结合网络安全监测数据及相关投诉情况,OpenClaw主要存在四大安全风险:
一是恶意插件藏隐患。其技能市场可能被植入恶意程序,绕过安全检测窃取浏览器信息、账号密码、开发密钥等敏感数据,导致信息泄露。
二是高权限易失控。工具默认配置存在安全缺陷,易被外部网络非法访问,攻击者可远程接管设备、窃取存储信息,造成账号被盗、财产损失。
三是指令误判致损失。AI对复杂指令理解不稳定,易出现误删系统文件、违规越权操作等问题,可能导致设备故障、重要数据丢失。
四是诈骗诱导风险高。不法分子借“免费安装”“远程调试”等名义,诱导用户交出设备控制权、运行非法脚本,实施网络诈骗。
为有效防范风险,保障个人信息和财产安全,广大网民在使用此类高权限AI工具时,务必严格遵守以下安全规范:
一要坚持正规来源。从官方渠道下载安装,不使用第三方修改版、不明链接安装包,升级前做好数据备份。
二要严控网络权限。不将工具直接暴露在公网,不随意开放端口,远程访问必须通过加密通道,使用强密码认证。
三要落实最小权限。不使用管理员账号运行,对删除文件、修改系统等关键操作设置人工审核,尽可能在隔离环境中使用。
四要审慎安装插件。不随意安装不明技能包,不运行未知脚本,拒绝未经安全验证的自动更新。

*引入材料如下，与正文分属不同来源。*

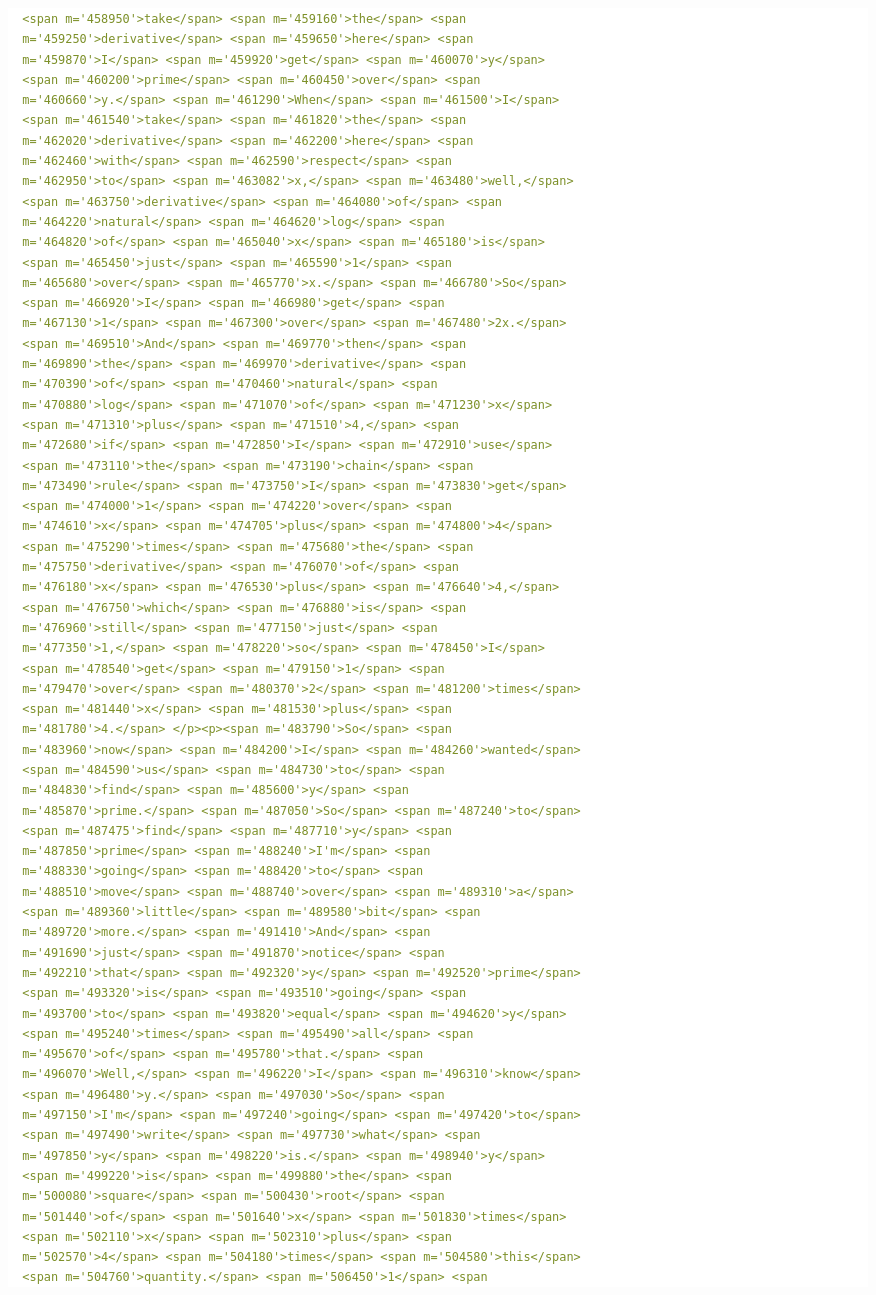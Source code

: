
 ```yaml
  <span m='458950'>take</span> <span m='459160'>the</span> <span
  m='459250'>derivative</span> <span m='459650'>here</span> <span
  m='459870'>I</span> <span m='459920'>get</span> <span m='460070'>y</span>
  <span m='460200'>prime</span> <span m='460450'>over</span> <span
  m='460660'>y.</span> <span m='461290'>When</span> <span m='461500'>I</span>
  <span m='461540'>take</span> <span m='461820'>the</span> <span
  m='462020'>derivative</span> <span m='462200'>here</span> <span
  m='462460'>with</span> <span m='462590'>respect</span> <span
  m='462950'>to</span> <span m='463082'>x,</span> <span m='463480'>well,</span>
  <span m='463750'>derivative</span> <span m='464080'>of</span> <span
  m='464220'>natural</span> <span m='464620'>log</span> <span
  m='464820'>of</span> <span m='465040'>x</span> <span m='465180'>is</span>
  <span m='465450'>just</span> <span m='465590'>1</span> <span
  m='465680'>over</span> <span m='465770'>x.</span> <span m='466780'>So</span>
  <span m='466920'>I</span> <span m='466980'>get</span> <span
  m='467130'>1</span> <span m='467300'>over</span> <span m='467480'>2x.</span>
  <span m='469510'>And</span> <span m='469770'>then</span> <span
  m='469890'>the</span> <span m='469970'>derivative</span> <span
  m='470390'>of</span> <span m='470460'>natural</span> <span
  m='470880'>log</span> <span m='471070'>of</span> <span m='471230'>x</span>
  <span m='471310'>plus</span> <span m='471510'>4,</span> <span
  m='472680'>if</span> <span m='472850'>I</span> <span m='472910'>use</span>
  <span m='473110'>the</span> <span m='473190'>chain</span> <span
  m='473490'>rule</span> <span m='473750'>I</span> <span m='473830'>get</span>
  <span m='474000'>1</span> <span m='474220'>over</span> <span
  m='474610'>x</span> <span m='474705'>plus</span> <span m='474800'>4</span>
  <span m='475290'>times</span> <span m='475680'>the</span> <span
  m='475750'>derivative</span> <span m='476070'>of</span> <span
  m='476180'>x</span> <span m='476530'>plus</span> <span m='476640'>4,</span>
  <span m='476750'>which</span> <span m='476880'>is</span> <span
  m='476960'>still</span> <span m='477150'>just</span> <span
  m='477350'>1,</span> <span m='478220'>so</span> <span m='478450'>I</span>
  <span m='478540'>get</span> <span m='479150'>1</span> <span
  m='479470'>over</span> <span m='480370'>2</span> <span m='481200'>times</span>
  <span m='481440'>x</span> <span m='481530'>plus</span> <span
  m='481780'>4.</span> </p><p><span m='483790'>So</span> <span
  m='483960'>now</span> <span m='484200'>I</span> <span m='484260'>wanted</span>
  <span m='484590'>us</span> <span m='484730'>to</span> <span
  m='484830'>find</span> <span m='485600'>y</span> <span
  m='485870'>prime.</span> <span m='487050'>So</span> <span m='487240'>to</span>
  <span m='487475'>find</span> <span m='487710'>y</span> <span
  m='487850'>prime</span> <span m='488240'>I'm</span> <span
  m='488330'>going</span> <span m='488420'>to</span> <span
  m='488510'>move</span> <span m='488740'>over</span> <span m='489310'>a</span>
  <span m='489360'>little</span> <span m='489580'>bit</span> <span
  m='489720'>more.</span> <span m='491410'>And</span> <span
  m='491690'>just</span> <span m='491870'>notice</span> <span
  m='492210'>that</span> <span m='492320'>y</span> <span m='492520'>prime</span>
  <span m='493320'>is</span> <span m='493510'>going</span> <span
  m='493700'>to</span> <span m='493820'>equal</span> <span m='494620'>y</span>
  <span m='495240'>times</span> <span m='495490'>all</span> <span
  m='495670'>of</span> <span m='495780'>that.</span> <span
  m='496070'>Well,</span> <span m='496220'>I</span> <span m='496310'>know</span>
  <span m='496480'>y.</span> <span m='497030'>So</span> <span
  m='497150'>I'm</span> <span m='497240'>going</span> <span m='497420'>to</span>
  <span m='497490'>write</span> <span m='497730'>what</span> <span
  m='497850'>y</span> <span m='498220'>is.</span> <span m='498940'>y</span>
  <span m='499220'>is</span> <span m='499880'>the</span> <span
  m='500080'>square</span> <span m='500430'>root</span> <span
  m='501440'>of</span> <span m='501640'>x</span> <span m='501830'>times</span>
  <span m='502110'>x</span> <span m='502310'>plus</span> <span
  m='502570'>4</span> <span m='504180'>times</span> <span m='504580'>this</span>
  <span m='504760'>quantity.</span> <span m='506450'>1</span> <span
```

五要增强防骗意识。不轻信免费调试、远程指导等诱导信息,不随意向他人提供设备控制权限,不在工具运行期间进行转账、输入敏感密码等操作。
六要强化动态监测。及时查看设备运行日志,关注官方安全预警,发现异常立即停用并处置。
网络安全事关切身利益,高权限智能工具在带来便利的同时,风险隐患不容忽视。广大网民要切实提高安全防范意识,规范使用行为,守住网络安全底线,共同维护安全、有序、健康的网络环境。